Gorgeous scenery, friendly people, delicious artisan food and fabulous places to stay. These are reasons enough to make a trip to New England, but truthfully, it’s in the fall that the majesty of this part of the states comes to life.
With a little planning, and a juicy list of ‘must-see’ destinations, it’s incredibly easy to have a wonderful time in the North east of the United States. In fairness, New England takes in six glorious states; Maine, Vermont, New Hampshire, Massachusetts, Rhode Island and Connecticut. With a wealth of interesting things to see and do, one could spend months in this part of the world!
Alas, three weeks was all we had on this occasion, so armed with a lonely planet guide to New England, and a spirit of adventure, we began our New England in the Fall trip.

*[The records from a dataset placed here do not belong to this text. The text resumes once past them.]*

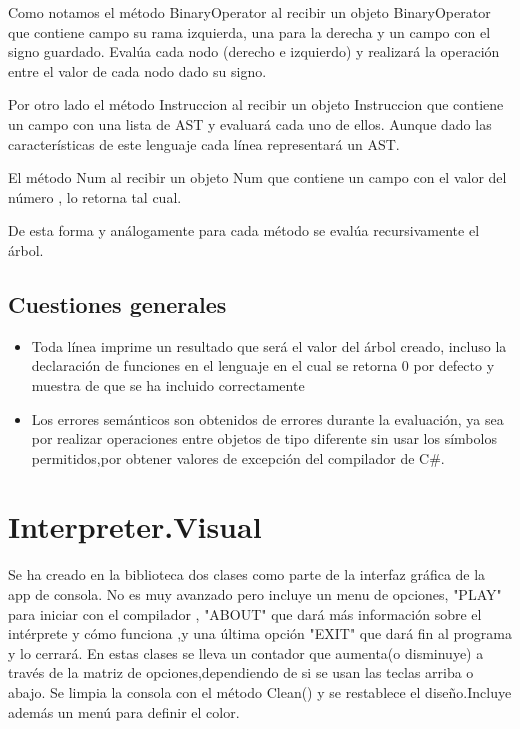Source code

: \documentclass[a4paper,12pt]{article}
\begin{document}
 Como notamos el m\'etodo BinaryOperator al recibir un objeto BinaryOperator que contiene campo su rama izquierda, una para la derecha y un campo con el signo guardado. 
 Eval\'ua cada nodo (derecho e izquierdo) y realizar\'a la operaci\'on entre el valor de cada nodo dado su signo.

Por otro lado el m\'etodo Instruccion al recibir un objeto Instruccion que contiene  un campo con una lista de AST y evaluar\'a cada uno de ellos. Aunque dado las caracter\'isticas de este lenguaje cada l\'inea representar\'a un AST.

El m\'etodo Num al recibir un objeto Num que contiene un campo con el valor del n\'umero , lo retorna tal cual.

De esta forma y an\'alogamente para cada m\'etodo se eval\'ua recursivamente el \'arbol.

\subsection*{Cuestiones generales}

\begin{itemize}
    \item Toda l\'inea imprime un resultado que ser\'a el valor del \'arbol creado, incluso la declaraci\'on de funciones en el lenguaje en el cual se retorna 0 por defecto y muestra de que se ha incluido correctamente
    \item Los errores sem\'anticos son obtenidos de errores durante la evaluaci\'on, ya sea por realizar operaciones entre objetos de tipo diferente sin usar los s\'imbolos permitidos,por obtener valores de excepci\'on del compilador de C\#.
\end{itemize}

\section{Interpreter.Visual}\label{sec:intro}
Se ha creado en la biblioteca dos clases como parte de la interfaz gr\'afica de la app de consola. No es muy avanzado pero incluye un menu de opciones, "PLAY" para iniciar con el compilador , "ABOUT" que dar\'a m\'as informaci\'on sobre el int\'erprete y c\'omo funciona ,y una \'ultima opci\'on "EXIT" que dar\'a fin al programa y lo cerrar\'a. 
En estas clases se lleva un contador que aumenta(o disminuye) a trav\'es de la matriz de opciones,dependiendo de si se usan las teclas arriba o abajo. Se limpia la consola con el m\'etodo Clean() y se restablece el diseño.Incluye adem\'as un men\'u para definir el color.  
 
\end{document}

When it comes to planning your very own adventure in this photogenic part of the states, time of the year is crucial. The very peak time to see nature’s amazing swan song of colour is early to mid October. Of course, the week or so surrounding this period will also provide stunning views but for maximum autumn colour explosions, then the start of October is when you want to be booking those flights.
When planning a route around some highlights of New England, one has to be really selective on where to stay. For us, a little taste of New England on the seaside was required so the perfect town of Kennebunkport was our first stop. After that, a dramatic drive through the White Mountain National Park to the town of North Conway, followed by a stop off in beautiful Montpelier, Vermont and a final stop in historic Boston. What’s not to like about THAT itinerary.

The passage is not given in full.